*WHAT NEEDS TO BE DONE:*
In the copy, include no images. Reproduce the entries exactly.

╭─ RECORDS FOR THIS EXERCISE

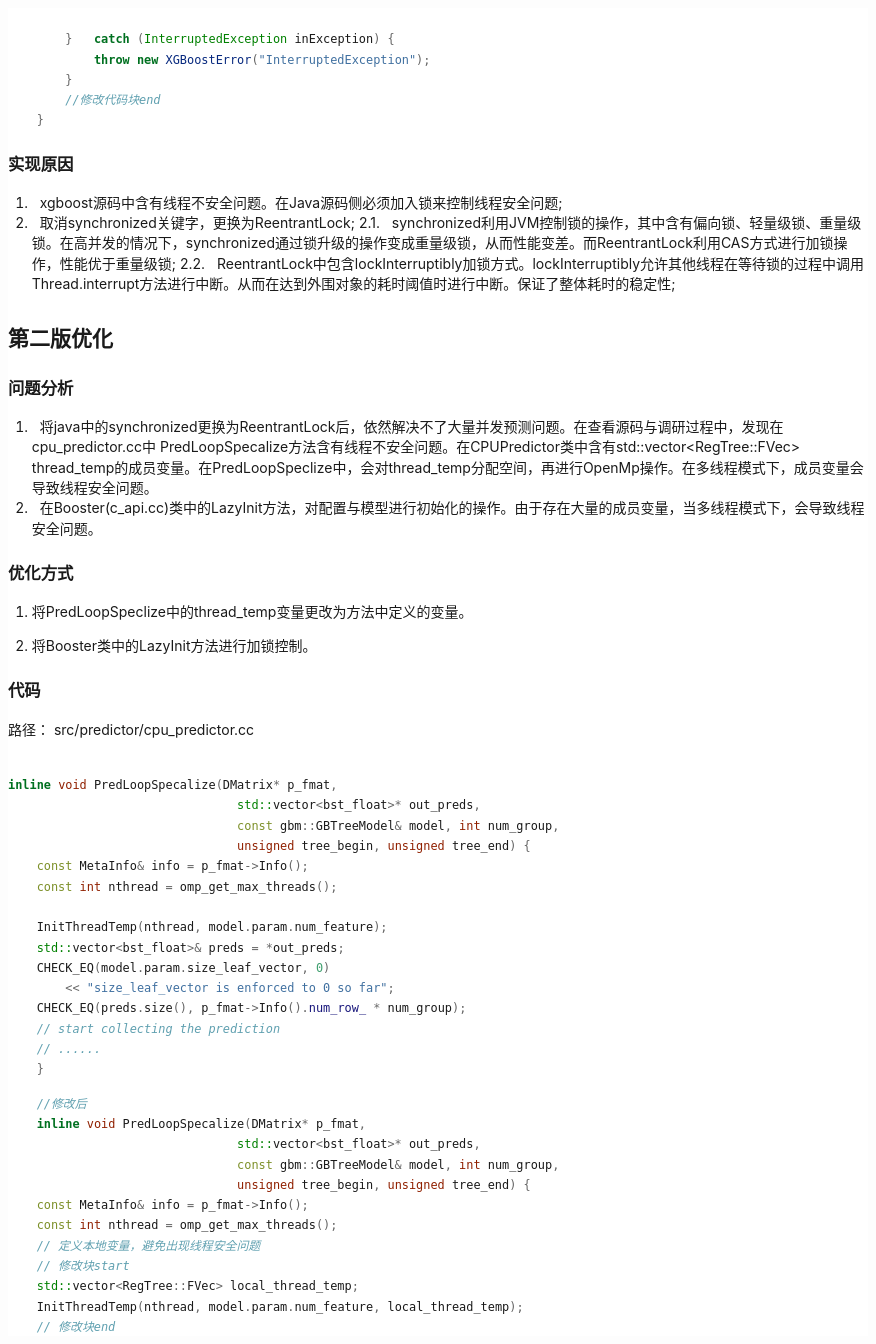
 ```java

        }   catch (InterruptedException inException) {
            throw new XGBoostError("InterruptedException");
        }
        //修改代码块end
    }
```

### 实现原因

 1. &nbsp;&nbsp;xgboost源码中含有线程不安全问题。在Java源码侧必须加入锁来控制线程安全问题;
 2. &nbsp;&nbsp;取消synchronized关键字，更换为ReentrantLock;
 2.1.  &nbsp;&nbsp;synchronized利用JVM控制锁的操作，其中含有偏向锁、轻量级锁、重量级锁。在高并发的情况下，synchronized通过锁升级的操作变成重量级锁，从而性能变差。而ReentrantLock利用CAS方式进行加锁操作，性能优于重量级锁;
 2.2.&nbsp;&nbsp; ReentrantLock中包含lockInterruptibly加锁方式。lockInterruptibly允许其他线程在等待锁的过程中调用Thread.interrupt方法进行中断。从而在达到外围对象的耗时阈值时进行中断。保证了整体耗时的稳定性;  

## 第二版优化
### 问题分析
1. &nbsp;&nbsp;将java中的synchronized更换为ReentrantLock后，依然解决不了大量并发预测问题。在查看源码与调研过程中，发现在cpu_predictor.cc中 PredLoopSpecalize方法含有线程不安全问题。在CPUPredictor类中含有std::vector\<RegTree::FVec> thread_temp的成员变量。在PredLoopSpeclize中，会对thread_temp分配空间，再进行OpenMp操作。在多线程模式下，成员变量会导致线程安全问题。
2. &nbsp;&nbsp;在Booster(c_api.cc)类中的LazyInit方法，对配置与模型进行初始化的操作。由于存在大量的成员变量，当多线程模式下，会导致线程安全问题。
### 优化方式
1. 将PredLoopSpeclize中的thread_temp变量更改为方法中定义的变量。

2. 将Booster类中的LazyInit方法进行加锁控制。

### 代码
路径： src/predictor/cpu_predictor.cc
```c++

inline void PredLoopSpecalize(DMatrix* p_fmat,
                                std::vector<bst_float>* out_preds,
                                const gbm::GBTreeModel& model, int num_group,
                                unsigned tree_begin, unsigned tree_end) {
    const MetaInfo& info = p_fmat->Info();
    const int nthread = omp_get_max_threads();
    
    InitThreadTemp(nthread, model.param.num_feature);
    std::vector<bst_float>& preds = *out_preds;
    CHECK_EQ(model.param.size_leaf_vector, 0)
        << "size_leaf_vector is enforced to 0 so far";
    CHECK_EQ(preds.size(), p_fmat->Info().num_row_ * num_group);
    // start collecting the prediction
    // ......
    }

```
```c++
    //修改后
    inline void PredLoopSpecalize(DMatrix* p_fmat,
                                std::vector<bst_float>* out_preds,
                                const gbm::GBTreeModel& model, int num_group,
                                unsigned tree_begin, unsigned tree_end) {
    const MetaInfo& info = p_fmat->Info();
    const int nthread = omp_get_max_threads();
    // 定义本地变量，避免出现线程安全问题
    // 修改块start
    std::vector<RegTree::FVec> local_thread_temp;
    InitThreadTemp(nthread, model.param.num_feature, local_thread_temp);
    // 修改块end
```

╰─

*OUTPUT:*
 ```java

        }   catch (InterruptedException inException) {
            throw new XGBoostError("InterruptedException");
        }
        //修改代码块end
    }
```

### 实现原因

 1. &nbsp;&nbsp;xgboost源码中含有线程不安全问题。在Java源码侧必须加入锁来控制线程安全问题;
 2. &nbsp;&nbsp;取消synchronized关键字，更换为ReentrantLock;
 2.1.  &nbsp;&nbsp;synchronized利用JVM控制锁的操作，其中含有偏向锁、轻量级锁、重量级锁。在高并发的情况下，synchronized通过锁升级的操作变成重量级锁，从而性能变差。而ReentrantLock利用CAS方式进行加锁操作，性能优于重量级锁;
 2.2.&nbsp;&nbsp; ReentrantLock中包含lockInterruptibly加锁方式。lockInterruptibly允许其他线程在等待锁的过程中调用Thread.interrupt方法进行中断。从而在达到外围对象的耗时阈值时进行中断。保证了整体耗时的稳定性;  

## 第二版优化
### 问题分析
1. &nbsp;&nbsp;将java中的synchronized更换为ReentrantLock后，依然解决不了大量并发预测问题。在查看源码与调研过程中，发现在cpu_predictor.cc中 PredLoopSpecalize方法含有线程不安全问题。在CPUPredictor类中含有std::vector\<RegTree::FVec> thread_temp的成员变量。在PredLoopSpeclize中，会对thread_temp分配空间，再进行OpenMp操作。在多线程模式下，成员变量会导致线程安全问题。
2. &nbsp;&nbsp;在Booster(c_api.cc)类中的LazyInit方法，对配置与模型进行初始化的操作。由于存在大量的成员变量，当多线程模式下，会导致线程安全问题。
### 优化方式
1. 将PredLoopSpeclize中的thread_temp变量更改为方法中定义的变量。

2. 将Booster类中的LazyInit方法进行加锁控制。

### 代码
路径： src/predictor/cpu_predictor.cc
```c++

inline void PredLoopSpecalize(DMatrix* p_fmat,
                                std::vector<bst_float>* out_preds,
                                const gbm::GBTreeModel& model, int num_group,
                                unsigned tree_begin, unsigned tree_end) {
    const MetaInfo& info = p_fmat->Info();
    const int nthread = omp_get_max_threads();
    
    InitThreadTemp(nthread, model.param.num_feature);
    std::vector<bst_float>& preds = *out_preds;
    CHECK_EQ(model.param.size_leaf_vector, 0)
        << "size_leaf_vector is enforced to 0 so far";
    CHECK_EQ(preds.size(), p_fmat->Info().num_row_ * num_group);
    // start collecting the prediction
    // ......
    }

```
```c++
    //修改后
    inline void PredLoopSpecalize(DMatrix* p_fmat,
                                std::vector<bst_float>* out_preds,
                                const gbm::GBTreeModel& model, int num_group,
                                unsigned tree_begin, unsigned tree_end) {
    const MetaInfo& info = p_fmat->Info();
    const int nthread = omp_get_max_threads();
    // 定义本地变量，避免出现线程安全问题
    // 修改块start
    std::vector<RegTree::FVec> local_thread_temp;
    InitThreadTemp(nthread, model.param.num_feature, local_thread_temp);
    // 修改块end
```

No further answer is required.